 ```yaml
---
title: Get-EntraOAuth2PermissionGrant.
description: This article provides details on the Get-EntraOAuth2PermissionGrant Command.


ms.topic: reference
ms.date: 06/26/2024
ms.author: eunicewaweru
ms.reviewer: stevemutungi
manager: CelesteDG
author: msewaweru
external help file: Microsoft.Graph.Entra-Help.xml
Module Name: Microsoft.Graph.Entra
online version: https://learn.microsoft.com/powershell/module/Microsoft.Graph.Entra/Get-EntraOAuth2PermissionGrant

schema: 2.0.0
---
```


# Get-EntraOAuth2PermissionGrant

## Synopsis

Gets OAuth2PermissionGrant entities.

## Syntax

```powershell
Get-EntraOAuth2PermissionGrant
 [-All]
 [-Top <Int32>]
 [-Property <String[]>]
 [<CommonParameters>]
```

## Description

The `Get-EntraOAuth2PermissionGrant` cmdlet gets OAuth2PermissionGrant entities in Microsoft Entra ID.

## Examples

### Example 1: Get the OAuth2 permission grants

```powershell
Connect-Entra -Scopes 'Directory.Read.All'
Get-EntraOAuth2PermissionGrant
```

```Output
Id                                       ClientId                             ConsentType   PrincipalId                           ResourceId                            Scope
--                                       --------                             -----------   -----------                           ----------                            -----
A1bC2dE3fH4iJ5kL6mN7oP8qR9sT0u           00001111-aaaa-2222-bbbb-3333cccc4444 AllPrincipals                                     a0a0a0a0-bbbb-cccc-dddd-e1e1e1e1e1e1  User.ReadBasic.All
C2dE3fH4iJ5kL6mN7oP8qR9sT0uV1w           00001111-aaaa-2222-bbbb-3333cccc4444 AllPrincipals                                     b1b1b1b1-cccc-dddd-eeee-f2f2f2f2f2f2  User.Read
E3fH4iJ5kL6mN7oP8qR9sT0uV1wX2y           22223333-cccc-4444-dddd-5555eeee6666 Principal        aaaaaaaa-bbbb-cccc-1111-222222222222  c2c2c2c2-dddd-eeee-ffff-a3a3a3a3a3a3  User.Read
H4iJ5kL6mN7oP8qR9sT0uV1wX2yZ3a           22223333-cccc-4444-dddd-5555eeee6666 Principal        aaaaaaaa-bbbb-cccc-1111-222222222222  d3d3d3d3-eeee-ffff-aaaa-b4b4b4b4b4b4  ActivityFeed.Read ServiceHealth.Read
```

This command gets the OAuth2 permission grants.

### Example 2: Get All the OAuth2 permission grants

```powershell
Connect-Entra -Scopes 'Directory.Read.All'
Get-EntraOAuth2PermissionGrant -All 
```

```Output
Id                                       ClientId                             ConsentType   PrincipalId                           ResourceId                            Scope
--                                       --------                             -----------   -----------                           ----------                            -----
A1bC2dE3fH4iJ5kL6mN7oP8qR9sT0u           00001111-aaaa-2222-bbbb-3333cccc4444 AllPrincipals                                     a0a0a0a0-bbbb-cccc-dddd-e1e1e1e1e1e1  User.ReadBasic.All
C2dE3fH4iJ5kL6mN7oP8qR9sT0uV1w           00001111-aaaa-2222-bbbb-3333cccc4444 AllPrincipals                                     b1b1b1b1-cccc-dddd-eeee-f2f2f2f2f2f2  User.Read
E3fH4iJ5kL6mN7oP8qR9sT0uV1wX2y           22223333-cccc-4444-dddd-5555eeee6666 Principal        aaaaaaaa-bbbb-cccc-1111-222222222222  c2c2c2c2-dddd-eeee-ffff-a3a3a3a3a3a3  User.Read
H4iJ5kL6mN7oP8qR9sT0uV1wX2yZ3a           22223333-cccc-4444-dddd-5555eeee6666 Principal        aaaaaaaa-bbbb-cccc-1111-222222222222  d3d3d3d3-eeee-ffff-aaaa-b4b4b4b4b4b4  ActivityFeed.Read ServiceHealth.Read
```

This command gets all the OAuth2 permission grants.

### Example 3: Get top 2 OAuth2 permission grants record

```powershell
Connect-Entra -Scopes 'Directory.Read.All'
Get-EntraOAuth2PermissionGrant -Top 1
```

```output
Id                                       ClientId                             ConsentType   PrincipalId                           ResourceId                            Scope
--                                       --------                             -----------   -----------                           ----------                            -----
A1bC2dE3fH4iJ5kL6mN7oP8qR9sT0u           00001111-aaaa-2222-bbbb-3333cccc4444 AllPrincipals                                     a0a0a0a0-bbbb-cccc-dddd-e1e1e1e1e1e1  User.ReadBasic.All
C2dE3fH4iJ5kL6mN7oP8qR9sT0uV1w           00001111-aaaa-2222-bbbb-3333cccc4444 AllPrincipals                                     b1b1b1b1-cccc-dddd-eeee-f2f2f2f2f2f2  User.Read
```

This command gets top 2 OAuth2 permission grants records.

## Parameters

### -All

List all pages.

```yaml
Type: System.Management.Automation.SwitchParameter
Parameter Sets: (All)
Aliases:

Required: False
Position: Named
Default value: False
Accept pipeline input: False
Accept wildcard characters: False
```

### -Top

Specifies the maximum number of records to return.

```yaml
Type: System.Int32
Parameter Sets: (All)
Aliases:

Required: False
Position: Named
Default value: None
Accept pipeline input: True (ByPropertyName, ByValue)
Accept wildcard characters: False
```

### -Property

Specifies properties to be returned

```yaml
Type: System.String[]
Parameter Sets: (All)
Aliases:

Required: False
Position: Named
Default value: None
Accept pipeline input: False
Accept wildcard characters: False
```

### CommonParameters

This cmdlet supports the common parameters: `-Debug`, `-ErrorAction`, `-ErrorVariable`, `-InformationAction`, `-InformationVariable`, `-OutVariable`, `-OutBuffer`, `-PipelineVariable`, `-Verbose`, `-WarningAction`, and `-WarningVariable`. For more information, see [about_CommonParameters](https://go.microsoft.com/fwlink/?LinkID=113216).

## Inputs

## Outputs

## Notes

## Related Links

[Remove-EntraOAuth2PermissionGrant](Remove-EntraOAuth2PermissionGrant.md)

TASK DETAILS >> Copy out every line from the data above in which the word "grants" occurs.

RESPONSE TO THIS EXERCISE >>
### Example 1: Get the OAuth2 permission grants
This command gets the OAuth2 permission grants.
### Example 2: Get All the OAuth2 permission grants
This command gets all the OAuth2 permission grants.
### Example 3: Get top 2 OAuth2 permission grants record
This command gets top 2 OAuth2 permission grants records.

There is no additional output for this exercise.